- **Task prompt**
Reproduce verbatim only the lines from the one containing "I’m open to" through the last line below, both included.

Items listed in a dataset
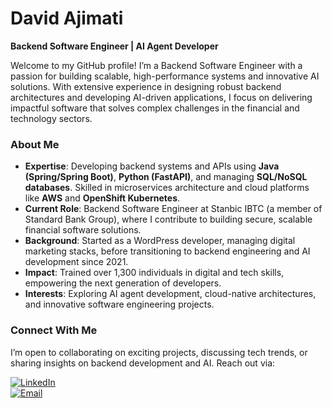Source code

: # David Ajimati

**Backend Software Engineer | AI Agent Developer**

Welcome to my GitHub profile! I’m a Backend Software Engineer with a passion for building scalable, high-performance systems and innovative AI solutions. With extensive experience in designing robust backend architectures and developing AI-driven applications, I focus on delivering impactful software that solves complex challenges in the financial and technology sectors.

### About Me
- **Expertise**: Developing backend systems and APIs using **Java (Spring/Spring Boot)**, **Python (FastAPI)**, and managing **SQL/NoSQL databases**. Skilled in microservices architecture and cloud platforms like **AWS** and **OpenShift Kubernetes**.
- **Current Role**: Backend Software Engineer at Stanbic IBTC (a member of Standard Bank Group), where I contribute to building secure, scalable financial software solutions.
- **Background**: Started as a WordPress developer, managing digital marketing stacks, before transitioning to backend engineering and AI development since 2021.
- **Impact**: Trained over 1,300 individuals in digital and tech skills, empowering the next generation of developers.
- **Interests**: Exploring AI agent development, cloud-native architectures, and innovative software engineering projects.

### Connect With Me
I’m open to collaborating on exciting projects, discussing tech trends, or sharing insights on backend development and AI. Reach out via:

[![LinkedIn](https://img.shields.io/badge/-LinkedIn-blue?style=flat&logo=Linkedin&logoColor=white)](https://www.linkedin.com/in/ajimatidavid)  
[![Email](https://img.shields.io/badge/-Gmail-c14438?style=flat&logo=Gmail&logoColor=white)](mailto:eng.david.ajimati@gmail.com)




<!---
davidajimati/davidajimati is a ✨ special ✨ repository because its `README.md` (this file) appears on your GitHub profile.Backend
You can click the Preview link to take a look at your changes.
--->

- **Response below**
I’m open to collaborating on exciting projects, discussing tech trends, or sharing insights on backend development and AI. Reach out via:

[![LinkedIn](https://img.shields.io/badge/-LinkedIn-blue?style=flat&logo=Linkedin&logoColor=white)](https://www.linkedin.com/in/ajimatidavid)  
[![Email](https://img.shields.io/badge/-Gmail-c14438?style=flat&logo=Gmail&logoColor=white)](mailto:eng.david.ajimati@gmail.com)




<!---
davidajimati/davidajimati is a ✨ special ✨ repository because its `README.md` (this file) appears on your GitHub profile.Backend
You can click the Preview link to take a look at your changes.
--->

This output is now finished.